Michael Webster is Professor of English at Grand Valley State University, where he teaches American literature and courses in nature writing, modernism, and mythology. He is author of Reading Visual Poetry after Futurism (1995) and has written articles on Cummings, as well as on poetic iconicity, visual poetry, Eliot, Joyce, Pound, and Apollinaire. He is also coordinator of the E. E. Cummings Society and editor of SPRING: The Journal of the E. E. Cummings Society.
Michael H. Whitworth is Fellow and Tutor in English at Merton College, Oxford, and University Lecturer in the English Faculty, University of Oxford. His books include Einstein's Wake: Relativity, Metaphor, and Modernist Literature (2001), Virginia Woolf (2005), and Reading Modernist Poetry (2010).
Malcolm Woodland is Associate Professor in the Department of English, University of Toronto. He is the author of Wallace Stevens and the Apocalyptic Mode, of articles on Stevens, Mark Strand, Agha Shahid Ali, and Trish Salah, and of three review essays on the year in Canadian poetry (2006–2008) for the University of Toronto Quarterly.

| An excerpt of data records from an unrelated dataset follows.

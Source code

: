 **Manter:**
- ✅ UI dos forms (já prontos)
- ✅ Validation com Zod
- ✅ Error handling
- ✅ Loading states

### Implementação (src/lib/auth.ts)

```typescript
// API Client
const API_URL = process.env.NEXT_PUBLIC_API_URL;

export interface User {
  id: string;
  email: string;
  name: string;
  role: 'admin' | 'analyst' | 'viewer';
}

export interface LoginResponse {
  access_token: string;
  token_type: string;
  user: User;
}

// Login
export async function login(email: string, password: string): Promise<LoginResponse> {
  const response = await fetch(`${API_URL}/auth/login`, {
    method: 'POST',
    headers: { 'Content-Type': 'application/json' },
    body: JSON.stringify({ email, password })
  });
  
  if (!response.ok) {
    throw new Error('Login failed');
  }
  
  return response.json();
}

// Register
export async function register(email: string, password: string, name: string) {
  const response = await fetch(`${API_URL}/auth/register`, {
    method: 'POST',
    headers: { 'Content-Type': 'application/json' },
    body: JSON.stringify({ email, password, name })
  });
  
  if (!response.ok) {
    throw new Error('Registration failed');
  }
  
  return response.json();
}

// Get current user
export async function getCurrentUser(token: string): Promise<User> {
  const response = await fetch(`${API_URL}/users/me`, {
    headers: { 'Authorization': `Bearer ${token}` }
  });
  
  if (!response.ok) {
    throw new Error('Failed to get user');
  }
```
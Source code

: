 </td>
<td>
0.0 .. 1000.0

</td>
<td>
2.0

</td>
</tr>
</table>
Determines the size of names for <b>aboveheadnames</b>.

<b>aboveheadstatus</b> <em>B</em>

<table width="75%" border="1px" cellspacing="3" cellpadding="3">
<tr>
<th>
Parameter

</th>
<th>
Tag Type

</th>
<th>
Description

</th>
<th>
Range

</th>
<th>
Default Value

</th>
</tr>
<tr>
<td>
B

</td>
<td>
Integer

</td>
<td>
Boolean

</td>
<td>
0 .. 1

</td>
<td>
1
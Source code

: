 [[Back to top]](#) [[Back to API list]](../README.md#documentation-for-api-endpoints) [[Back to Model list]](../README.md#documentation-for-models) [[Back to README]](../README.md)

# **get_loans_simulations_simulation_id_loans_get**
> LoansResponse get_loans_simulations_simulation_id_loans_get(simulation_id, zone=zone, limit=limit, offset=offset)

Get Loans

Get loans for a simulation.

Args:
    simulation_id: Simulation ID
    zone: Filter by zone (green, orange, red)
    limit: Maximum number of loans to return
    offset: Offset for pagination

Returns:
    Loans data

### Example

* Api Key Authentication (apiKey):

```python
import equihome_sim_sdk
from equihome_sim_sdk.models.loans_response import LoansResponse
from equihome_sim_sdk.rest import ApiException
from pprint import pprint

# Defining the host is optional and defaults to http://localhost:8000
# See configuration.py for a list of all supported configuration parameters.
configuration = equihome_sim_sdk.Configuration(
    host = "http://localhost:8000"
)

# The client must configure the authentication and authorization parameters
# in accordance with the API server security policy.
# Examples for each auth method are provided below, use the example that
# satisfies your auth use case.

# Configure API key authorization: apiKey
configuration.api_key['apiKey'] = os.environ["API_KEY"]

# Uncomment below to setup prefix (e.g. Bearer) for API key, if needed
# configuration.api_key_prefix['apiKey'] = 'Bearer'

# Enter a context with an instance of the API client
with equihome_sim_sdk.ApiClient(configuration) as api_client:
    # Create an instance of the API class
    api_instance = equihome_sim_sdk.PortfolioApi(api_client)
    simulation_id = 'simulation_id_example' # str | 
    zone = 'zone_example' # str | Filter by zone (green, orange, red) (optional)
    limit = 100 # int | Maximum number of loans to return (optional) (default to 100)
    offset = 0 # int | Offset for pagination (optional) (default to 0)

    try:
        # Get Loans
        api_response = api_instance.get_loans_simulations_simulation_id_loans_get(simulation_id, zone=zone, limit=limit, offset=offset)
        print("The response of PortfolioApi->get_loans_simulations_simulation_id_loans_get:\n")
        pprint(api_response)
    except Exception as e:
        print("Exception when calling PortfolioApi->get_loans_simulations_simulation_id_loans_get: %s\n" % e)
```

David E. Chinitz and Gail McDonald
Companions, introductions, anthologies, and other aids to the study of modernism necessarily begin with definitions of the term “modernism” itself, and, in the last fifteen years or so, these definitions have become increasingly qualified and uncertain, even dithering, in tone. Periodization has become a particularly thorny problem, with modernism's start date and, especially, its end date – if any – a source of apprehension and not infrequent debate. Some conceptions focusing on what may be summed up quickly as “difficult style” find much in contemporary literature that continues to qualify as modernist. A different, recently influential understanding locates modernism wherever and whenever the rapid and pervasive social changes associated with modernity are ongoing. By this definition, too, modernism cannot be assigned to a historical period.